The large collection of records and tapes at Radio GTMO was amassed from the 1940s to the 1990s. Most have labels stating they are special Armed Forces issue, not the common retail product. Every item is indexed in a card catalog. Estimates of the value of the collection vary from a speculative $3 million down to $1 million, but many of the titles cannot be sold because they are government property, released by the various record companies to the US military only for radio broadcast, with resale not allowed. A 2007 estimate by AFN concluded that $2 million might be collected if each title could be auctioned online, at an average price of about $100, but for most of the titles there is no method of legal sale.

The collection is unique; it is the only intact, active record collection in the US Department of Defense.
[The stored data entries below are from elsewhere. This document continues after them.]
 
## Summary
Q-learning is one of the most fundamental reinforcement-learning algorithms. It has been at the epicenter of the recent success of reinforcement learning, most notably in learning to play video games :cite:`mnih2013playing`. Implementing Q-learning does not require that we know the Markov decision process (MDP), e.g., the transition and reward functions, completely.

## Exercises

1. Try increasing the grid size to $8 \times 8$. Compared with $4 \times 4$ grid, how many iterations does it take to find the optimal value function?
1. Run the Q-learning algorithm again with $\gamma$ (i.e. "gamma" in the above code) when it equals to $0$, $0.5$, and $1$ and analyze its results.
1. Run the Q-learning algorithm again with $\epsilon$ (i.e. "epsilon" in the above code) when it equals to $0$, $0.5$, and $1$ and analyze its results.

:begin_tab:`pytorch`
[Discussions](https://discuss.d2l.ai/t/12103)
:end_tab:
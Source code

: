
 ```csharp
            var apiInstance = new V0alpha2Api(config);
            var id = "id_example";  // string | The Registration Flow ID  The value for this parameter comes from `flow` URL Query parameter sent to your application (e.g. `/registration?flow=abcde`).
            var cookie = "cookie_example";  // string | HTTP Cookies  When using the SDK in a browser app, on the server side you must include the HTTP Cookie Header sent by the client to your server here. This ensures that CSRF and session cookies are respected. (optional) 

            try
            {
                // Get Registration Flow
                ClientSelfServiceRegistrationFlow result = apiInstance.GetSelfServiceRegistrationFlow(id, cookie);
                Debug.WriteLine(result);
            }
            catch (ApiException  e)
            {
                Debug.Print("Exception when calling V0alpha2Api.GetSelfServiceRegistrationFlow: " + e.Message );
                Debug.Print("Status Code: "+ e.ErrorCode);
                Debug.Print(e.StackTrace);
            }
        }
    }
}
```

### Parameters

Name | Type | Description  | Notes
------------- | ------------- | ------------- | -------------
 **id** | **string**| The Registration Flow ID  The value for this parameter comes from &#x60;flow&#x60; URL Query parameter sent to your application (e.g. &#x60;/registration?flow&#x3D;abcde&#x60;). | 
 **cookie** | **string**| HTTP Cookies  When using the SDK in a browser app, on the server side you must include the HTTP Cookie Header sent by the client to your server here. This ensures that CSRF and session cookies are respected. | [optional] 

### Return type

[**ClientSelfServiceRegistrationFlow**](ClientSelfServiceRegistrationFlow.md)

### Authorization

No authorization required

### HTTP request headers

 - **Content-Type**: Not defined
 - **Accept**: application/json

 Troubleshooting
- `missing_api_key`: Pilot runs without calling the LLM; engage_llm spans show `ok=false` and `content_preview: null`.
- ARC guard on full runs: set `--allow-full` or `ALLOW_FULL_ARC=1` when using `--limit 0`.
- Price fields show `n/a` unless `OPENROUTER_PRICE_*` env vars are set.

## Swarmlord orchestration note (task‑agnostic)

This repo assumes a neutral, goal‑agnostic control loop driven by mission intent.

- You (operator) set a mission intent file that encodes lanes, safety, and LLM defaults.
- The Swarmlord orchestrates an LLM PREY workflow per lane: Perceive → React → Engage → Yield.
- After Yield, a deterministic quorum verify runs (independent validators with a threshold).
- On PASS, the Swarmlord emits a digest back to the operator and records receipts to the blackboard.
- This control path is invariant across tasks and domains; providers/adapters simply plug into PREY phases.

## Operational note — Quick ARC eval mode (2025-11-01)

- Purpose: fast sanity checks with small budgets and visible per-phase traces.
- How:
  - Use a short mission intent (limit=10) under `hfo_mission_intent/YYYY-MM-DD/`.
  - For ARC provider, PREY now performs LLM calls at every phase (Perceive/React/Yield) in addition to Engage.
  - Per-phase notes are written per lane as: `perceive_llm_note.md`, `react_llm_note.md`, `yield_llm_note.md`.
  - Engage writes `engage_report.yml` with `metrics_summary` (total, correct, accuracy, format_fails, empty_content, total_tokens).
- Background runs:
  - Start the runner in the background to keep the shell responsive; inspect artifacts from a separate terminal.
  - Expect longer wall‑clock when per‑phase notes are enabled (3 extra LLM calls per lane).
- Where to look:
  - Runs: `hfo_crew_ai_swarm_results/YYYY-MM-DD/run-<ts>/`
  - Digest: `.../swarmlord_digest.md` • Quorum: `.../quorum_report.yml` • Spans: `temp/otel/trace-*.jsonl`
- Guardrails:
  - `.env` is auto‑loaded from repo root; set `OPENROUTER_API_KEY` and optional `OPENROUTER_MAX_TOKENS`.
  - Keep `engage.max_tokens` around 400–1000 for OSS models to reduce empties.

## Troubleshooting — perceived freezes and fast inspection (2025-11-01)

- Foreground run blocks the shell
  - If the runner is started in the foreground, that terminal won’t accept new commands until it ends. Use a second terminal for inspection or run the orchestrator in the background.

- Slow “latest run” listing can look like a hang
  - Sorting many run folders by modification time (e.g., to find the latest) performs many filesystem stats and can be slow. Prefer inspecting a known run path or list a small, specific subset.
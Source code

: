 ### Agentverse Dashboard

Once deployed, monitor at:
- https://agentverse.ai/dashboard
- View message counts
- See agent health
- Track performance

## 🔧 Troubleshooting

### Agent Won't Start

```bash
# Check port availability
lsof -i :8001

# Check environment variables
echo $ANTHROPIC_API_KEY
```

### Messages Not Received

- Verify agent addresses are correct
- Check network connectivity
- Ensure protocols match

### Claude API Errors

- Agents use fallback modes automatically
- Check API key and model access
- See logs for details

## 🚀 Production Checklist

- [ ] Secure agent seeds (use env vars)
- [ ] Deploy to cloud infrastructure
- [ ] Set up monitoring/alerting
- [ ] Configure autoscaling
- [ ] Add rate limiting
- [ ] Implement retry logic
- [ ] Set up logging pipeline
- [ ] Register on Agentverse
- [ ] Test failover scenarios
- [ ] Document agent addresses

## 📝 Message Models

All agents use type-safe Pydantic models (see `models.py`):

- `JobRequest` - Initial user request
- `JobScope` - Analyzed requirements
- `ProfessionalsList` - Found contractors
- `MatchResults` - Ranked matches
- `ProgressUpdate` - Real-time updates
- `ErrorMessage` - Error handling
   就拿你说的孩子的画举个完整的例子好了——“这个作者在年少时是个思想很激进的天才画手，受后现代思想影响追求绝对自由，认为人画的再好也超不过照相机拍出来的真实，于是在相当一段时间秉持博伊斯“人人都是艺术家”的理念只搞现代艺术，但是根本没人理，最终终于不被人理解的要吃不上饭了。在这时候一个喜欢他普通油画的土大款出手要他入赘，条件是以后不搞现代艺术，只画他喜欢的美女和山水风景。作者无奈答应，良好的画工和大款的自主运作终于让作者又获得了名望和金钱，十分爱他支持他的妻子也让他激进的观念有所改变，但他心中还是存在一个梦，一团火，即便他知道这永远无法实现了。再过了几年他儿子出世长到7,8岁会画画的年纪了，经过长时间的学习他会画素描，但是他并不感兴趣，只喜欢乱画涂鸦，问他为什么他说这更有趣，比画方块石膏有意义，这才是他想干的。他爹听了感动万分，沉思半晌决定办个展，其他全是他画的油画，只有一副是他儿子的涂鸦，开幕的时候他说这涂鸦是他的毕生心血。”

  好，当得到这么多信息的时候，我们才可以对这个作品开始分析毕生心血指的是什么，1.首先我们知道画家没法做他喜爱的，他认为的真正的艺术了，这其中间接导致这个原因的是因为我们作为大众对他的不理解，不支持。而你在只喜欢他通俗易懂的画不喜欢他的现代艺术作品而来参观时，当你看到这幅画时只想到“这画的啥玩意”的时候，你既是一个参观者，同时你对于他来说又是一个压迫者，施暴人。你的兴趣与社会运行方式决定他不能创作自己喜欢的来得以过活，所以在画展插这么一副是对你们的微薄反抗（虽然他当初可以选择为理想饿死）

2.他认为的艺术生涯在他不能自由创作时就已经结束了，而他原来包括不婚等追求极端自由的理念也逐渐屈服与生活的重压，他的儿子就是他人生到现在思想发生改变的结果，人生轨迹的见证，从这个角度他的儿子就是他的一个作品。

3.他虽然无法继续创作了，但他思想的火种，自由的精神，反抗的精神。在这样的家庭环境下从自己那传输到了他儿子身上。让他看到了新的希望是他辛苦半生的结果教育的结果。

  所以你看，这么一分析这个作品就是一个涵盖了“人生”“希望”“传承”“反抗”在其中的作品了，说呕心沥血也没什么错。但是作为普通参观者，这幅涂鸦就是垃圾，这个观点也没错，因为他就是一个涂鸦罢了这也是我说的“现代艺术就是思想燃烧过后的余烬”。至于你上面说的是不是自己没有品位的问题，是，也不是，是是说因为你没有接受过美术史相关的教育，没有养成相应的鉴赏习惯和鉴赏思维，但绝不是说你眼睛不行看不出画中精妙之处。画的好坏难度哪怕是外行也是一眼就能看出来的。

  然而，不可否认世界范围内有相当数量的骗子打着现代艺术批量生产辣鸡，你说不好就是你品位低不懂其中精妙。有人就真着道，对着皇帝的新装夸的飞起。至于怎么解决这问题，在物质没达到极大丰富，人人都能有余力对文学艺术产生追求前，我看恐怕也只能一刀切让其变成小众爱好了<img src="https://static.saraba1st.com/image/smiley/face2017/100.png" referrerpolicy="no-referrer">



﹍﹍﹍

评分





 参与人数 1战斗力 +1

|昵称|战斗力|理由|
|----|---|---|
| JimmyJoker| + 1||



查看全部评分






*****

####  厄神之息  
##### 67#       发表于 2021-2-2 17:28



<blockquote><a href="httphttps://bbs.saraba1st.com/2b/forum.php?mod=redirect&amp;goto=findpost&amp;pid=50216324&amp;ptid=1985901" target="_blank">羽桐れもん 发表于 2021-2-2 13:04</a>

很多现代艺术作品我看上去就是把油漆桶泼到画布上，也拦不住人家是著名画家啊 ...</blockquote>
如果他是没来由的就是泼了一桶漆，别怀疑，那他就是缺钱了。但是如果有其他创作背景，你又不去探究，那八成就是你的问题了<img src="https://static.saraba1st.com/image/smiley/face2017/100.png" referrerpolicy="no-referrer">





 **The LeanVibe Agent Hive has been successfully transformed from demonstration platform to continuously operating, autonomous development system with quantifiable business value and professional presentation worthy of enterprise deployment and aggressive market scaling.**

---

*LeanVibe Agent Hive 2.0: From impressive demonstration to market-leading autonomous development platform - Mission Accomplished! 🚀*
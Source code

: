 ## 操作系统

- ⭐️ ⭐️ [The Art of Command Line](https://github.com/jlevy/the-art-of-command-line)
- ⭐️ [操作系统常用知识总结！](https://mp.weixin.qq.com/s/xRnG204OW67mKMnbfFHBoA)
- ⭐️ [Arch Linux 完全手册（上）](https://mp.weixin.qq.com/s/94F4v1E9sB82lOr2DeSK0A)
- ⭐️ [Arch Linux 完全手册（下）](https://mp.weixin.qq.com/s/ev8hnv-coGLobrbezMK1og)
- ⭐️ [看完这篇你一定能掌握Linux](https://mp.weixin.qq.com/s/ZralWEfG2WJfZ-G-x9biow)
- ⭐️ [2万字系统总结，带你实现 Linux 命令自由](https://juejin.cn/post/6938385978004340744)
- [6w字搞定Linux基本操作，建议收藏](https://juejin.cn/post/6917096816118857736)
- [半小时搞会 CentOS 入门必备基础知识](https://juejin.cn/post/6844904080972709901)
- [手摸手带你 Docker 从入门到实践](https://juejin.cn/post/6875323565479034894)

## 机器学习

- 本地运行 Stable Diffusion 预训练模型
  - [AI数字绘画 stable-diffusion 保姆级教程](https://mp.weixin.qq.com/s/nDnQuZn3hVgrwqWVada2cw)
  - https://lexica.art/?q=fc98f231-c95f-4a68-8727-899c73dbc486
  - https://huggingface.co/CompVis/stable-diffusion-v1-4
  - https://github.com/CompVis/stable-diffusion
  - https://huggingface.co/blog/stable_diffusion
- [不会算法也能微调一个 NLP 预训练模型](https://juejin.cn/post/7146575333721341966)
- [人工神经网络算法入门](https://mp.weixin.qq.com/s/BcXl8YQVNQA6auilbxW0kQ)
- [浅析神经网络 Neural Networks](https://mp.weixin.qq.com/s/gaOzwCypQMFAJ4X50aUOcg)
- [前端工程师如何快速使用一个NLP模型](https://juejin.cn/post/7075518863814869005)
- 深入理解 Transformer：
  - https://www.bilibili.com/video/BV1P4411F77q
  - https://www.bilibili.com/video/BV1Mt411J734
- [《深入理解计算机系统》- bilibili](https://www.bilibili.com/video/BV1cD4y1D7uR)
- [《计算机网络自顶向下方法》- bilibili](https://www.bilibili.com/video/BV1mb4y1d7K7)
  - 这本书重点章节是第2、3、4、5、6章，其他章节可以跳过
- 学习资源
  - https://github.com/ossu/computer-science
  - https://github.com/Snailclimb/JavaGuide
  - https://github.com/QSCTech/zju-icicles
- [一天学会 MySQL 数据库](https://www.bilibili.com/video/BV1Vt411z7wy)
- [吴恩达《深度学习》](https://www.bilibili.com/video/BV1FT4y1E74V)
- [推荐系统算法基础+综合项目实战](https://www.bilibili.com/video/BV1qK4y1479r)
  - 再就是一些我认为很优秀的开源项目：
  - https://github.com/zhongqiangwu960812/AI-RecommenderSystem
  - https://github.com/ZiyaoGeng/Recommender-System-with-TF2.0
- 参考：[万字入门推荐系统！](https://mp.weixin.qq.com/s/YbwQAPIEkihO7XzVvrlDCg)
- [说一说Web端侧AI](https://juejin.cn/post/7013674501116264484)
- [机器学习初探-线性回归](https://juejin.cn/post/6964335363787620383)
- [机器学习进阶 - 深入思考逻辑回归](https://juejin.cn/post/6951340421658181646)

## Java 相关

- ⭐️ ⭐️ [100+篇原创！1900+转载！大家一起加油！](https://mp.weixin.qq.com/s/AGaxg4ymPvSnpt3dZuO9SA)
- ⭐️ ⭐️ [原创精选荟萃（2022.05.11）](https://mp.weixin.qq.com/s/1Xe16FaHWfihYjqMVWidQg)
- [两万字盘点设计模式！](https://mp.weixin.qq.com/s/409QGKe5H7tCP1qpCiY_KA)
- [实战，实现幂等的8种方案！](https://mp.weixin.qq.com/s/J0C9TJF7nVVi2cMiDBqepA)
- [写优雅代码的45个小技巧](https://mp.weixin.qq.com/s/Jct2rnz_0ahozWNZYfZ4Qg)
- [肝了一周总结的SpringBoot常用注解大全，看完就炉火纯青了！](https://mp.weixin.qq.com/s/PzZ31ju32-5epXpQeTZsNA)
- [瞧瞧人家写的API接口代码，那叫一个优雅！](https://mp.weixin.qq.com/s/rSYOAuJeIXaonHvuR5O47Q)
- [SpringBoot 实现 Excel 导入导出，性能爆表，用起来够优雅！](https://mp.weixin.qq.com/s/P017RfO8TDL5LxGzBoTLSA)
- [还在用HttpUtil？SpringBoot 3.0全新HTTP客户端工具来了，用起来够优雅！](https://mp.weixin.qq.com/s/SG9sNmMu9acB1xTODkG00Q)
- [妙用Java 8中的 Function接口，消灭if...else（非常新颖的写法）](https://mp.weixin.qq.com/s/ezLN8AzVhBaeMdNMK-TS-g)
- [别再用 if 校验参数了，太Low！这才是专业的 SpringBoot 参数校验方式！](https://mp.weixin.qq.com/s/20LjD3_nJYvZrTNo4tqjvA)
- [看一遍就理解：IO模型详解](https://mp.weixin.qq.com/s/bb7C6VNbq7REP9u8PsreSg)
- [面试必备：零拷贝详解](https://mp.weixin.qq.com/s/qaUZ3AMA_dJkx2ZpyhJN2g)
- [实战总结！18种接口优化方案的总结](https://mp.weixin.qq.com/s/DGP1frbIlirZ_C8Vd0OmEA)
In the 1990s when the US military transitioned to digital audio, AFN ordered its stations to destroy their vinyl record collections or turn them in to the AFN Broadcast Center in Riverside, California. The Riverside office placed a full set of vinyl records in long-term storage, and sent another complete set to the Library of Congress. Stations were also allowed to keep some analog recordings and playback equipment for historical purposes. While the various AFN stations were clearing their shelves of vinyl, Radio GTMO ignored the order and kept their collection. Another attempt by civilian staffers with no authority at the Defense Media Activity to have the collection destroyed in 2022 was likewise ignored and thwarted by AFN Europe and AFN Headquarters leadership. The collection may eventually end up in a museum, but for now is safe and secure inside Radio GTMO.